Tagline: Peace, Love and Misunderstandings
Summary Capsule: The legend of Ralphie continues, as he seeks out love and automobiles during a season of miracles
Justin’s Rating: Lampshade effects
Justin’s Review: When the word came out that A Christmas Story 2 was going to be an actual thing, everyone I knew experienced a completely new reflex that combined gagging and gasping. Basically, you threw up a little and then inhaled it. It wasn’t pretty. But there was a mutual bonding over it, because this seemed like the sort of sequel everyone could join together and universally condemn. I mean, A Christmas Story is about as sacrosanct as a Christmas movie gets, incredibly beloved after having gone from cult classic to family classic. I know that it sees heavy rotation in my household during the holidays, with the thought that they just don’t make good Christmas flicks like this any more.
But a sequel? That’s an obvious cash grab, of course. A cheap way to exploit fond memories. Like many good Christmas flicks, A Christmas Story really only should have ever had one. Period.
Yet I couldn’t leave it alone — I mean, how could I? If someone was audacious enough to make it, knowing that there would be a worldwide epidemic of puke inhalation, then I as a bizarre sequel lover would just have to man up and see it.
So here’s the kicker: It’s not that bad at all. Actually kind of good in a weird way. “Harmless fun” if the movie’s producers need a quote from me for the poster. It’s everything that Christmas Vacation 2 wasn’t: Respectful of the original while building off of it to make something slightly new and interesting. Did it need to be done? Not at all. But I’m certainly not upset it exists.
The idea here is that it’s a few years after the events of the first film, and now Ralphie is a teenager who’s a bit car- and girl-crazy. Obviously, this being almost three decades after A Christmas Story was filmed, they had to bring in a whole new cast to step into the roles of the previous cast. That’s kind of weird, especially teenage Ralphie with his hair helmet and a terribly old Daniel Stern playing the dad. Stern? Huh. While it’s slightly weird to see these actors try to ape the old cast, it’s similar enough that you can kind of buy into it, like watching a Broadway musical of a film.
Like the first movie, A Christmas Story 2 is a series of loose events with a couple weak narratives running through them all. Ralphie really wants a cool car, but accidentally damages it and has to raise funds to pay the dealership back. This means getting a job, and that means we’re in for several largely unfunny scenes of him and his friends learning different jobs at a department store. Cue slightly heartwarming ending in which everything ties up neatly, and you have a very breezy hour-and-a-half of movie.
Is it funny, I can hear you asking? Eh. It’s way too reliant on slapstick for my tastes, and the actor doing Ralphie is too prone to manic overacting. That strikes me as very different than Ralphie’s meek geek personality from the first film, although people grow up and not always for the better. However, there are a few genuinely amusing moments, such as a trip to the dentist and an ice fishing expedition.

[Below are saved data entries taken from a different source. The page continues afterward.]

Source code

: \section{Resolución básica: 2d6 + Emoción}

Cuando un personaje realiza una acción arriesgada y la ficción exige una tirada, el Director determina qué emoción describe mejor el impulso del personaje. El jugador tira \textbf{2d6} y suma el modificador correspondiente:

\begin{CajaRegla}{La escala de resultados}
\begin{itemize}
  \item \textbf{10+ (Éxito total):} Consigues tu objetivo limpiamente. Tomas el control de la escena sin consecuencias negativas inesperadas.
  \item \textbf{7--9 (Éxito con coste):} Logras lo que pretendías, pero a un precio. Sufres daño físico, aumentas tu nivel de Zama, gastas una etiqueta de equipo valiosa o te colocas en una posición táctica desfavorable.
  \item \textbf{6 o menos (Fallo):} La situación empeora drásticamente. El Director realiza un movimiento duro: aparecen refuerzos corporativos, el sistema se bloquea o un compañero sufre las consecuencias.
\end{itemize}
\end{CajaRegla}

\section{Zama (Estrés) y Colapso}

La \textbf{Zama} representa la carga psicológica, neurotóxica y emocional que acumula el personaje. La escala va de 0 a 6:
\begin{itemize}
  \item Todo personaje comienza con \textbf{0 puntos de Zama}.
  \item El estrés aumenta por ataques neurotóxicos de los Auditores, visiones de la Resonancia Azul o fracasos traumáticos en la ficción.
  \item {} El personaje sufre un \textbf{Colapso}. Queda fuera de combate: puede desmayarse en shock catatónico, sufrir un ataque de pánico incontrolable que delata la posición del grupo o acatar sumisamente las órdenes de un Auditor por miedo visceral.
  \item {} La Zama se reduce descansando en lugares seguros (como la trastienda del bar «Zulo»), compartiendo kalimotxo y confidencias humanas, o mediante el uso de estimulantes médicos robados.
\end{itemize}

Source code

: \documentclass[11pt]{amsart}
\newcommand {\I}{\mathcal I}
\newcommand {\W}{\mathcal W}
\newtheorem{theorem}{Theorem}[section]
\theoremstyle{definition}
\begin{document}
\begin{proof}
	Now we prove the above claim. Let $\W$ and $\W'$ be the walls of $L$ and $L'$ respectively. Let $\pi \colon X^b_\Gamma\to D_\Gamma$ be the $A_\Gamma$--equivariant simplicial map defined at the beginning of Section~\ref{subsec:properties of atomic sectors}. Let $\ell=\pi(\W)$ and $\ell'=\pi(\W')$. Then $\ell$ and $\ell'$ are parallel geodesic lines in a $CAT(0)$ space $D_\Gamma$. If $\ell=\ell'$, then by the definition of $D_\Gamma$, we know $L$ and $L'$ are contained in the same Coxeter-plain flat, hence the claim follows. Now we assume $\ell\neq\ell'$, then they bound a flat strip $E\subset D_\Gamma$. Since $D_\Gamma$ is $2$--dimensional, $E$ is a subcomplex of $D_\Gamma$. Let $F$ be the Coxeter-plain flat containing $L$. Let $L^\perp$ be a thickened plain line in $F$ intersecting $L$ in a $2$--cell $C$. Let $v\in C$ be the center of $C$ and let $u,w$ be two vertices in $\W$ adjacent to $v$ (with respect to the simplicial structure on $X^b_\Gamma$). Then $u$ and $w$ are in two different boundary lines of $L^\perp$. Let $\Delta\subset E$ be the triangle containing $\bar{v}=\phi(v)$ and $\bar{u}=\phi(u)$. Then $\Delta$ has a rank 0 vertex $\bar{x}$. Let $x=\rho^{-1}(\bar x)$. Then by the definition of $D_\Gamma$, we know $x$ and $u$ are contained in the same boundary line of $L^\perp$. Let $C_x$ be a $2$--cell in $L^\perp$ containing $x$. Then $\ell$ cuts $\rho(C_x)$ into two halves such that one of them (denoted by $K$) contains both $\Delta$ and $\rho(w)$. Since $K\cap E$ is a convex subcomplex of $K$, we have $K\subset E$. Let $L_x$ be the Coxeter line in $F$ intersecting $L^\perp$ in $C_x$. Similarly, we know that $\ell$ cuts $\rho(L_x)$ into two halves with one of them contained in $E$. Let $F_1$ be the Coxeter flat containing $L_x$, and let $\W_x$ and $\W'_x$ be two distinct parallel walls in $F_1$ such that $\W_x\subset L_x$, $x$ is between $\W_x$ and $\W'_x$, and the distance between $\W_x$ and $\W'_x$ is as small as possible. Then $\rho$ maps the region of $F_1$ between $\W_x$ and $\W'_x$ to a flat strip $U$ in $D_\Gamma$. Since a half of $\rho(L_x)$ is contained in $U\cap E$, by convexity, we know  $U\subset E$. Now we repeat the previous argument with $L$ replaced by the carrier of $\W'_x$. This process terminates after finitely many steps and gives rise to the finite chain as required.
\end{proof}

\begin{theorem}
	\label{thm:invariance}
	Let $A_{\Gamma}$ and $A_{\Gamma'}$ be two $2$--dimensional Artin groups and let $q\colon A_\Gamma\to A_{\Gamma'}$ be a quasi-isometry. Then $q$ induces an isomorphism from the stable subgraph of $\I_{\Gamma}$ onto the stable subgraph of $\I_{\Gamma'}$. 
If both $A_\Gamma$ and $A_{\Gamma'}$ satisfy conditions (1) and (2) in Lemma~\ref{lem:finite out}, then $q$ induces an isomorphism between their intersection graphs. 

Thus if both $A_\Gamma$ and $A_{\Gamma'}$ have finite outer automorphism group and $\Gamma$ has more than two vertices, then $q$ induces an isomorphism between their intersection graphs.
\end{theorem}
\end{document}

Two small details really worked in the movie’s favor. The first is that it’s spot-on with its period look, and doesn’t skimp at all. There are tons of locations, cars, outfits, toys, and other stuff that really work together to create a believable trip back to the past. The second detail is the narrator, who sounds so much like Jean Shepherd’s voice from the original. There was obviously effort put into this movie, is what I’m saying, and that’s not often seen with straight-to-DVD sequels.
So if you’re looking for a movie to mock, I suppose there’s enough here — especially if it offends you that it was even made. But I can’t really work myself up to kick it, because it feels like an earnest puppy trying to gain your approval after you’ve lost your old best friend.
And call me weird, but now that the sequel barrier is cracked, I kind of wouldn’t mind seeing Ralphie as an adult during Christmas in the 60s.
- Daniel Stern plays Ralphie’s Old Man. He was the narrator on The Wonder Years, which itself was inspired by the original A Christmas Story.
[Randy and his dad are fishing in the middle of a blizzard]
Narrator: And this is why Randy still lives in Fort Lauderdale.